Daimler’s 30 per cent holding is the largest single stake in EADS, which owns aeroplane manufacturer Airbus and is also a large defence supplier to Germany. A balancing French stake of 30 per cent is split equally between the Lagardère media group and the French government.
Mr Schrempp said he had no intention of selling Daimler’s €5.7bn stake in Europe’s biggest aerospace company in spite of a 10-year project to turn the German manufacturing conglomerate into a carmaker, its chief executive said. He said shares of EADS were likely to rise after the Airbus A380 superjumbo was launched in June 2006.
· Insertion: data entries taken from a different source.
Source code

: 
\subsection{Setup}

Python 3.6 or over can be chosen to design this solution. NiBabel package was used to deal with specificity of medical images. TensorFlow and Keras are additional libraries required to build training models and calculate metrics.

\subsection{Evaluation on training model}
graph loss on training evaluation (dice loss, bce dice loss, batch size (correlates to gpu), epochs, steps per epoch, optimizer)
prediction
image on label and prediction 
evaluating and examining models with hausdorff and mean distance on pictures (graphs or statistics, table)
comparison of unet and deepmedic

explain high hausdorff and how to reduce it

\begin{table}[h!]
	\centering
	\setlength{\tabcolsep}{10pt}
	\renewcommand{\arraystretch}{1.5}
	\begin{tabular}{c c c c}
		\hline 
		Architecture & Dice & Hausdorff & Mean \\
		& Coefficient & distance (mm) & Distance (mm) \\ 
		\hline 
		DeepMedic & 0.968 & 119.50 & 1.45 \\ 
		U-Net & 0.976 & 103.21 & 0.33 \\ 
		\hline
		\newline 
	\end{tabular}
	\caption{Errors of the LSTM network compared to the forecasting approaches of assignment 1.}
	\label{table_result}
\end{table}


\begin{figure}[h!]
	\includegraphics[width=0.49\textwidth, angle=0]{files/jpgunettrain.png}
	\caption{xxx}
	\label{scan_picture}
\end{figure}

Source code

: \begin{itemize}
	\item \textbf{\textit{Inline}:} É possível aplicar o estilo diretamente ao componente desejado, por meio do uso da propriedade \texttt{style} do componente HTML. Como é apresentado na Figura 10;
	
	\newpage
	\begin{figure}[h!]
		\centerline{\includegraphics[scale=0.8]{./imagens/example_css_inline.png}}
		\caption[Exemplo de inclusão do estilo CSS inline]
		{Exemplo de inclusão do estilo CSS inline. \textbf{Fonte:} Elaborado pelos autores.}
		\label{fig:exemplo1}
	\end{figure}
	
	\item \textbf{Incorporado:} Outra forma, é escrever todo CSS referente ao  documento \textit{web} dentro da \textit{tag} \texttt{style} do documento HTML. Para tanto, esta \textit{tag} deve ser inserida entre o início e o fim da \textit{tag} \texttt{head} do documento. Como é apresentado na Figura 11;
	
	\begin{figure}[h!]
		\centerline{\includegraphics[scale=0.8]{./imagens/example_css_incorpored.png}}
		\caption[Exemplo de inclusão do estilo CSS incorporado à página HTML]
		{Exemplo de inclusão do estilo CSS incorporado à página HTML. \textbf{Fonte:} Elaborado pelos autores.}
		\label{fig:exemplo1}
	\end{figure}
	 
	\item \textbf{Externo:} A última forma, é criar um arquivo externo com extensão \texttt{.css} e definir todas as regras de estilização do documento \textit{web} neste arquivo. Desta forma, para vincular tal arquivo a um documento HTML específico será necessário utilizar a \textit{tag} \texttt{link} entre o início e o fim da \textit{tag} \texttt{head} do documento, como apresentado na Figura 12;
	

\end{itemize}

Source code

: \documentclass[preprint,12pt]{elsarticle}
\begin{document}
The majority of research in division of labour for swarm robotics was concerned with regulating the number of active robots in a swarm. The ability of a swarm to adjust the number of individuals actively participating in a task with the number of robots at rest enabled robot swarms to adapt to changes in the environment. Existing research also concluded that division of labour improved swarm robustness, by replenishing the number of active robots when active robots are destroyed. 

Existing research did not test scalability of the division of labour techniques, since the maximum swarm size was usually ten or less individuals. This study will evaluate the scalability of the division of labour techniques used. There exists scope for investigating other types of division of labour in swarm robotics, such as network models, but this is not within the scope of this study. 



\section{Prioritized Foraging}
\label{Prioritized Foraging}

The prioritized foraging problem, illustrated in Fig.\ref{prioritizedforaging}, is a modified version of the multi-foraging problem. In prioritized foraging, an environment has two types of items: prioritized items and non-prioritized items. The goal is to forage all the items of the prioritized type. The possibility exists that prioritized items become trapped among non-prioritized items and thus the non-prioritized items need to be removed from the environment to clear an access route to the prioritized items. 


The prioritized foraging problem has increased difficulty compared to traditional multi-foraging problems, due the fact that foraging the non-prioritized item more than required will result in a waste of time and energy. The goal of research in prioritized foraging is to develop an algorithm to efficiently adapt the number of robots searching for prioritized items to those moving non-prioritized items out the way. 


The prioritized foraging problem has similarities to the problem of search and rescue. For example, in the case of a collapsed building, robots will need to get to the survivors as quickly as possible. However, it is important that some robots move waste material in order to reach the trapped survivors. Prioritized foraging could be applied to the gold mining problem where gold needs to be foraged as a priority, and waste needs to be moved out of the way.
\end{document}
The company had been expected to dispose of its holding eventually, although German tax laws effectively prevent it selling before 2007. Both Mr Schrempp and the German government have demonstrated their close involvement with EADS in the past two months during a public battle with Jacques Chirac, French president, over its management structure. Mr Schrempp emerged victorious, preserving the dual chief executives, one French and one German. But Mr Schrempp raised the prospect of abandoning the practice of dividing up the other senior management jobs between French, German and Spanish executives. The company is currently searching for a new Airbus chief after Noël Forgeard was promoted to co-CEO of EADS, and observers had believed the job was sown up for a Frenchman.
Comment: As we reported last week in BATTLESPACE UPDATE Vol.7 ISSUE 8
24th February 2005, ‘THE EUROPEAN PENDULUM SWINGS AS BAE LOOKS ON,’ the end game in Europe looks as far off as ever. EADS appears to be caught between a rock and hard place with the engineering fraternity wanting a tie-up with Thales to fill the gap in its electronics expertise, the Main Board including Schrempp is wary of a greater French involvement in EADS, Dennis Ranque of Thales does not want Thales swallowed up as he will lose his empire, BAE sees the tie up as a threat in certain areas such as naval EW while the UK MoD is sulking because it was not told first!